Task to complete
Please report how many lines of the listing hold the word "строка". Add nothing to the number.

Data extracts
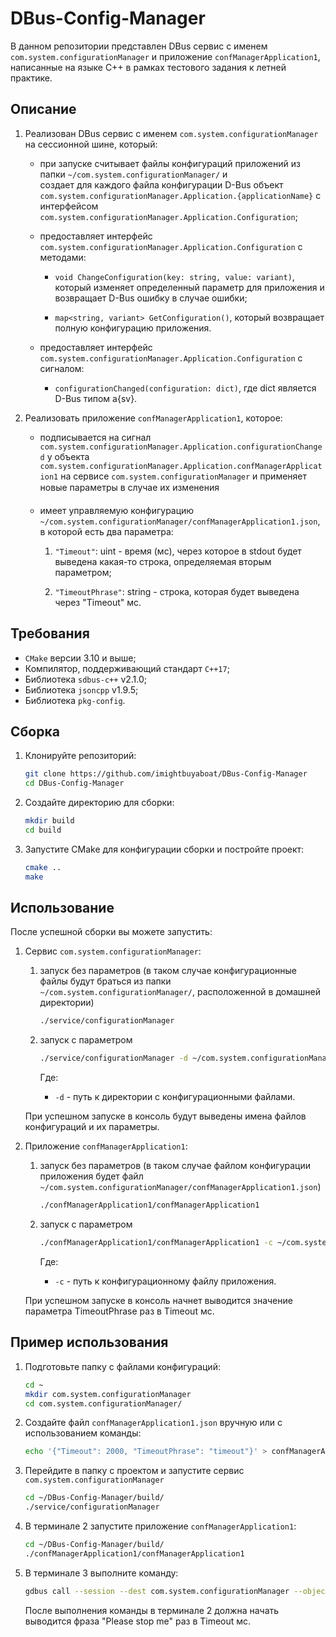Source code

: # DBus-Config-Manager

В данном репозитории представлен DBus сервис с именем `com.system.configurationManager` и приложение `confManagerApplication1`, написанные на языке C++ в рамках тестового задания к летней практике.

## Описание

1. Реализован DBus сервис с именем `com.system.configurationManager` на сессионной шине, который:
   - при запуске считывает файлы конфигураций приложений из папки `~/com.system.configurationManager/` и     
     создает для каждого файла конфигурации D-Bus объект
     `com.system.configurationManager.Application.{applicationName}` с интерфейсом   
     `com.system.configurationManager.Application.Configuration`;
     
   - предоставляет интерфейс `com.system.configurationManager.Application.Configuration` с методами:
     
     - `void ChangeConfiguration(key: string, value: variant)`,
       который изменяет определенный параметр для приложения и возвращает D-Bus ошибку в случае ошибки;
       
     - `map<string, variant> GetConfiguration()`, который возвращает полную конфигурацию приложения.

   - предоставляет интерфейс `com.system.configurationManager.Application.Configuration` с сигналом:

     - `configurationChanged(configuration: dict)`, где dict является D-Bus типом a{sv}.

2. Реализовать приложение `confManagerApplication1`, которое:

   - подписывается на сигнал `com.system.configurationManager.Application.configurationChanged` у
     объекта `com.system.configurationManager.Application.confManagerApplication1` на сервисе
     `com.system.configurationManager` и применяет новые параметры в случае их изменения

   - имеет управляемую конфигурацию
     `~/com.system.configurationManager/confManagerApplication1.json`, в которой есть два параметра:

     1) `"Timeout"`: uint - время (мс), через которое в stdout будет выведена какая-то строка, определяемая 
         вторым параметром;

     2) `"TimeoutPhrase"`: string - строка, которая будет выведена через "Timeout" мс.

## Требования

- `CMake` версии 3.10 и выше;
- Компилятор, поддерживающий стандарт `С++17`;
- Библиотека `sdbus-c++` v2.1.0;
- Библиотека `jsoncpp` v1.9.5;
- Библиотека `pkg-config`.

## Сборка

1. Клонируйте репозиторий:

   ```bash
   git clone https://github.com/imightbuyaboat/DBus-Config-Manager
   cd DBus-Config-Manager
   ```

2. Создайте директорию для сборки:

   ```bash
   mkdir build
   cd build
   ```

3. Запустите CMake для конфигурации сборки и постройте проект:

   ```bash
   cmake ..
   make
   ```

## Использование

После успешной сборки вы можете запустить:

1. Сервис `com.system.configurationManager`:

   1) запуск без параметров (в таком случае конфигурационные файлы будут браться из папки       
   `~/com.system.configurationManager/`, расположенной в домашней директории)
   
      ```bash
      ./service/configurationManager
      ```
      
   2) запуск с параметром
   
      ```bash
      ./service/configurationManager -d ~/com.system.configurationManager/
      ```

      Где:
         - `-d` - путь к директории с конфигурационными файлами.

   При успешном запуске в консоль будут выведены имена файлов конфигураций и их параметры.
     
2. Приложение `confManagerApplication1`:

   1) запуск без параметров (в таком случае файлом конфигурации приложения будет файл    
   `~/com.system.configurationManager/confManagerApplication1.json`)
   
      ```bash
      ./confManagerApplication1/confManagerApplication1
      ```
      
   2) запуск с параметром
   
      ```bash
      ./confManagerApplication1/confManagerApplication1 -c ~/com.system.configurationManager/confManagerApplication1.json
      ```

      Где:
         - `-c` - путь к конфигурационному файлу приложения.

   При успешном запуске в консоль начнет выводится значение параметра TimeoutPhrase раз в Timeout мс.
     
## Пример использования

1. Подготовьте папку с файлами конфигураций:

   ```bash
   cd ~
   mkdir com.system.configurationManager
   cd com.system.configurationManager/
   ```

2. Создайте файл `confManagerApplication1.json` вручную или с использованием команды:

   ```bash
   echo '{"Timeout": 2000, "TimeoutPhrase": "timeout"}' > confManagerApplication1.json
   ```

3. Перейдите в папку с проектом и запустите сервис `com.system.configurationManager`

   ```bash
   cd ~/DBus-Config-Manager/build/
   ./service/configurationManager
   ```

4. В терминале 2 запустите приложение `confManagerApplication1`:

   ```bash
   cd ~/DBus-Config-Manager/build/
   ./confManagerApplication1/confManagerApplication1
   ```

5. В терминале 3 выполните команду:

   ```bash
   gdbus call --session --dest com.system.configurationManager --object-path /com/system/configurationManager/Application/confManagerApplication1 --method com.system.configurationManager.Application.Configuration.ChangeConfiguration "TimeoutPhrase" "<'Please stop me'>"
   ```

   После выполнения команды в терминале 2 должна начать выводится фраза "Please stop me" раз в Timeout мс.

Exercise result
2